* Records for the exercise
********

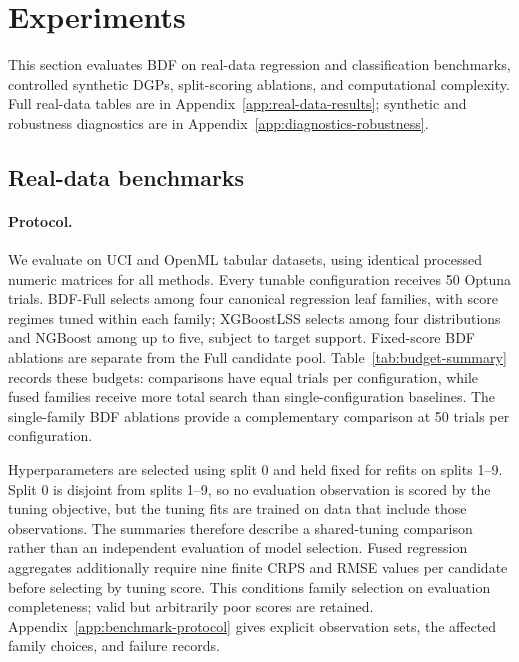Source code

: \section{Experiments}\label{sec:experiments}

This section evaluates BDF on real-data regression and classification benchmarks, controlled synthetic DGPs, split-scoring ablations, and computational complexity. Full real-data tables are in Appendix~\ref{app:real-data-results}; synthetic and robustness diagnostics are in Appendix~\ref{app:diagnostics-robustness}.

\subsection{Real-data benchmarks}\label{subsec:exp_real}

\paragraph{Protocol.}
We evaluate on UCI and OpenML tabular datasets, using identical processed numeric matrices for all methods. Every tunable configuration receives 50 Optuna trials. BDF-Full selects among four canonical regression leaf families, with score regimes tuned within each family; XGBoostLSS selects among four distributions and NGBoost among up to five, subject to target support. Fixed-score BDF ablations are separate from the Full candidate pool. Table~\ref{tab:budget-summary} records these budgets: comparisons have equal trials per configuration, while fused families receive more total search than single-configuration baselines. The single-family BDF ablations provide a complementary comparison at 50 trials per configuration.

Hyperparameters are selected using split 0 and held fixed for refits on splits 1--9. Split 0 is disjoint from splits 1--9, so no evaluation observation is scored by the tuning objective, but the tuning fits are trained on data that include those observations. The summaries therefore describe a shared-tuning comparison rather than an independent evaluation of model selection. Fused regression aggregates additionally require nine finite CRPS and RMSE values per candidate before selecting by tuning score. This conditions family selection on evaluation completeness; valid but arbitrarily poor scores are retained. Appendix~\ref{app:benchmark-protocol} gives explicit observation sets, the affected family choices, and failure records.

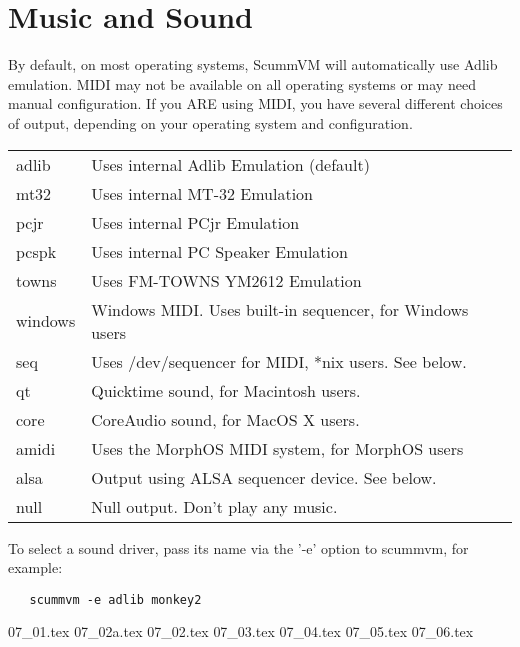 

\section{Music and Sound}
By default, on most operating systems, ScummVM will automatically use Adlib
emulation. MIDI may not be available on all operating systems or may need
manual configuration. If you ARE using MIDI, you have several different
choices of output, depending on your operating system and configuration.

\begin{tabular}[h]{ll}
  adlib     & Uses internal Adlib Emulation (default)\\
  mt32      & Uses internal MT-32 Emulation\\
  pcjr      & Uses internal PCjr Emulation \\
  pcspk     & Uses internal PC Speaker Emulation\\
  towns     & Uses FM-TOWNS YM2612 Emulation\\
  windows   & Windows MIDI. Uses built-in sequencer, for Windows users\\
  seq       & Uses /dev/sequencer for MIDI, *nix users. See below.\\
  qt        & Quicktime sound, for Macintosh users.\\
  core      & CoreAudio sound, for MacOS X users.\\
  amidi     & Uses the MorphOS MIDI system, for MorphOS users\\
  alsa      & Output using ALSA sequencer device. See below.\\
  null      & Null output. Don't play any music.\\
\end{tabular}

To select a sound driver, pass its name via the '-e' option to scummvm,
for example:
\begin{verbatim}
   scummvm -e adlib monkey2
\end{verbatim}

 {07_01.tex}
 {07_02a.tex}
 {07_02.tex}
 {07_03.tex}
 {07_04.tex}
 {07_05.tex}
 {07_06.tex}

********

* Problem description
Please print all the data above word for word. Pictures should not appear in the copy.

* Expected answer
Source code

: \section{Experiments}\label{sec:experiments}

This section evaluates BDF on real-data regression and classification benchmarks, controlled synthetic DGPs, split-scoring ablations, and computational complexity. Full real-data tables are in Appendix~\ref{app:real-data-results}; synthetic and robustness diagnostics are in Appendix~\ref{app:diagnostics-robustness}.

\subsection{Real-data benchmarks}\label{subsec:exp_real}

\paragraph{Protocol.}
We evaluate on UCI and OpenML tabular datasets, using identical processed numeric matrices for all methods. Every tunable configuration receives 50 Optuna trials. BDF-Full selects among four canonical regression leaf families, with score regimes tuned within each family; XGBoostLSS selects among four distributions and NGBoost among up to five, subject to target support. Fixed-score BDF ablations are separate from the Full candidate pool. Table~\ref{tab:budget-summary} records these budgets: comparisons have equal trials per configuration, while fused families receive more total search than single-configuration baselines. The single-family BDF ablations provide a complementary comparison at 50 trials per configuration.

Hyperparameters are selected using split 0 and held fixed for refits on splits 1--9. Split 0 is disjoint from splits 1--9, so no evaluation observation is scored by the tuning objective, but the tuning fits are trained on data that include those observations. The summaries therefore describe a shared-tuning comparison rather than an independent evaluation of model selection. Fused regression aggregates additionally require nine finite CRPS and RMSE values per candidate before selecting by tuning score. This conditions family selection on evaluation completeness; valid but arbitrarily poor scores are retained. Appendix~\ref{app:benchmark-protocol} gives explicit observation sets, the affected family choices, and failure records.


\section{Music and Sound}
By default, on most operating systems, ScummVM will automatically use Adlib
emulation. MIDI may not be available on all operating systems or may need
manual configuration. If you ARE using MIDI, you have several different
choices of output, depending on your operating system and configuration.

\begin{tabular}[h]{ll}
  adlib     & Uses internal Adlib Emulation (default)\\
  mt32      & Uses internal MT-32 Emulation\\
  pcjr      & Uses internal PCjr Emulation \\
  pcspk     & Uses internal PC Speaker Emulation\\
  towns     & Uses FM-TOWNS YM2612 Emulation\\
  windows   & Windows MIDI. Uses built-in sequencer, for Windows users\\
  seq       & Uses /dev/sequencer for MIDI, *nix users. See below.\\
  qt        & Quicktime sound, for Macintosh users.\\
  core      & CoreAudio sound, for MacOS X users.\\
  amidi     & Uses the MorphOS MIDI system, for MorphOS users\\
  alsa      & Output using ALSA sequencer device. See below.\\
  null      & Null output. Don't play any music.\\
\end{tabular}

To select a sound driver, pass its name via the '-e' option to scummvm,
for example:
\begin{verbatim}
   scummvm -e adlib monkey2
\end{verbatim}

 {07_01.tex}
 {07_02a.tex}
 {07_02.tex}
 {07_03.tex}
 {07_04.tex}
 {07_05.tex}
 {07_06.tex}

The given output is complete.